Oil has come off as the market risk appetite has receded. The break below a key old low within the previous uptrend at $62.85 is a key move now. This confirms the near term move lower, with lower highs and lower lows. The next big test is a retreat back towards the 5 month uptrend which currently comes in at $60.60 today. With momentum indicators reversing lower on RSI and MACD lines (along with a bear kiss on Stochastics), the outlook is corrective and could now retreat back towards the old key breakout at $59.05 if the trend is breached. A run of negative candles also adds to this outlook.  The negative reaction to EIA inventories rising again and US production also rising suggests there is a concern now and this is a factor in this correction. The old support at $62.85 is new resistance today.

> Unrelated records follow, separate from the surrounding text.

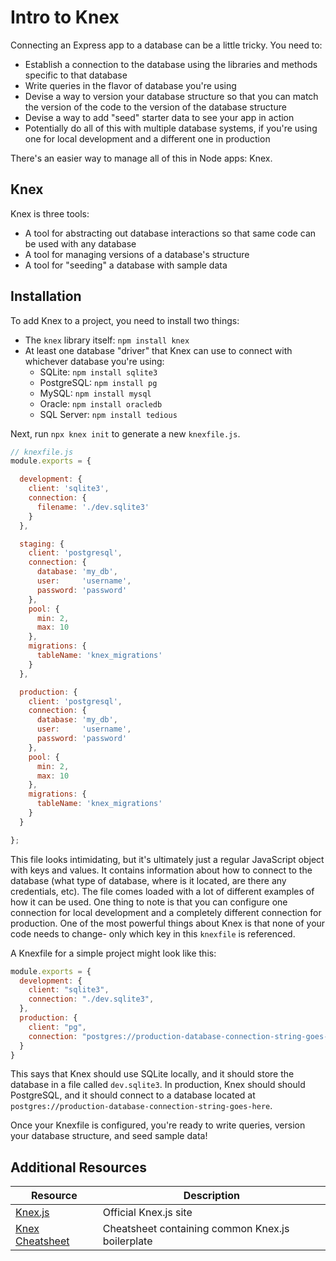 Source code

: # Intro to Knex

Connecting an Express app to a database can be a little tricky. You need to:

* Establish a connection to the database using the libraries and methods specific to that database
* Write queries in the flavor of database you're using
* Devise a way to version your database structure so that you can match the version of the code to the version of the database structure
* Devise a way to add "seed" starter data to see your app in action
* Potentially do all of this with multiple database systems, if you're using one for local development and a different one in production

There's an easier way to manage all of this in Node apps: Knex.

## Knex

Knex is three tools:

* A tool for abstracting out database interactions so that same code can be used with any database
* A tool for managing versions of a database's structure
* A tool for "seeding" a database with sample data

## Installation

To add Knex to a project, you need to install two things:

* The `knex` library itself: `npm install knex`
* At least one database "driver" that Knex can use to connect with whichever database you're using:
  * SQLite: `npm install sqlite3`
  * PostgreSQL: `npm install pg`
  * MySQL: `npm install mysql`
  * Oracle: `npm install oracledb`
  * SQL Server: `npm install tedious`

Next, run `npx knex init` to generate a new `knexfile.js`.

```js
// knexfile.js
module.exports = {

  development: {
    client: 'sqlite3',
    connection: {
      filename: './dev.sqlite3'
    }
  },

  staging: {
    client: 'postgresql',
    connection: {
      database: 'my_db',
      user:     'username',
      password: 'password'
    },
    pool: {
      min: 2,
      max: 10
    },
    migrations: {
      tableName: 'knex_migrations'
    }
  },

  production: {
    client: 'postgresql',
    connection: {
      database: 'my_db',
      user:     'username',
      password: 'password'
    },
    pool: {
      min: 2,
      max: 10
    },
    migrations: {
      tableName: 'knex_migrations'
    }
  }

};
```

This file looks intimidating, but it's ultimately just a regular JavaScript object with keys and values. It contains information about how to connect to the database (what type of database, where is it located, are there any credentials, etc). The file comes loaded with a lot of different examples of how it can be used. One thing to note is that you can configure one connection for local development and a completely different connection for production. One of the most powerful things about Knex is that none of your code needs to change- only which key in this `knexfile` is referenced.

A Knexfile for a simple project might look like this:

```js
module.exports = {
  development: {
    client: "sqlite3",
    connection: "./dev.sqlite3",
  },
  production: {
    client: "pg",
    connection: "postgres://production-database-connection-string-goes-here",
  }
}
```

This says that Knex should use SQLite locally, and it should store the database in a file called `dev.sqlite3`. In production, Knex should should PostgreSQL, and it should connect to a database located at `postgres://production-database-connection-string-goes-here`.

Once your Knexfile is configured, you're ready to write queries, version your database structure, and seed sample data!

## Additional Resources

| Resource | Description |
| --- | --- |
| [Knex.js](https://knexjs.org/) | Official Knex.js site |
| [Knex Cheatsheet](https://devhints.io/knex) | Cheatsheet containing common Knex.js boilerplate |
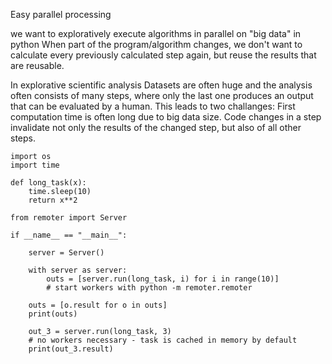 Easy parallel processing

we want to exploratively execute algorithms in parallel on "big data" in python
When part of the program/algorithm changes, we don't want to calculate every previously calculated step again, but reuse the results that are reusable.

In explorative scientific analysis Datasets are often huge and the analysis often consists of many steps, where only the last one produces an output that can be evaluated by a human. This leads to two challanges: First computation time is often long due to big data size. Code changes in a step invalidate not only the results of the changed step, but also of all other steps.


```
import os
import time

def long_task(x):
    time.sleep(10)
    return x**2

from remoter import Server

if __name__ == "__main__":

    server = Server()

    with server as server:
        outs = [server.run(long_task, i) for i in range(10)]
        # start workers with python -m remoter.remoter 

    outs = [o.result for o in outs]
    print(outs)

    out_3 = server.run(long_task, 3)
    # no workers necessary - task is cached in memory by default
    print(out_3.result)
```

Dow Jones Industrial Average

The huge volatility on Wall Street continues, with wild intraday swings on the market and massive moves. Whilst these huge daily ranges continue (Tuesday was 1,167 ticks) whilst yesterday had a huge round trip of a well over 300 ticks higher, only to close slightly down on the day. This is the largest Average True Range since September 2015 (at 452 ticks). Technically there does seem to have been a low of sorts in place now, however yesterday’s failure at 25,294 will be of concern for the bulls. Also that does not mean that the market will settle down any time soon. The Fibonacci retracements of the sell-off seem to be watched now, with the 50% of the sell-off from 26,617/23,778 is at 25,197 a good ball park level to consider for the bounce. For now the 38.2% Fib at 24,862 is attracting the market. Holding above 24,713 is an important move near term and will be watched as a basis of support today.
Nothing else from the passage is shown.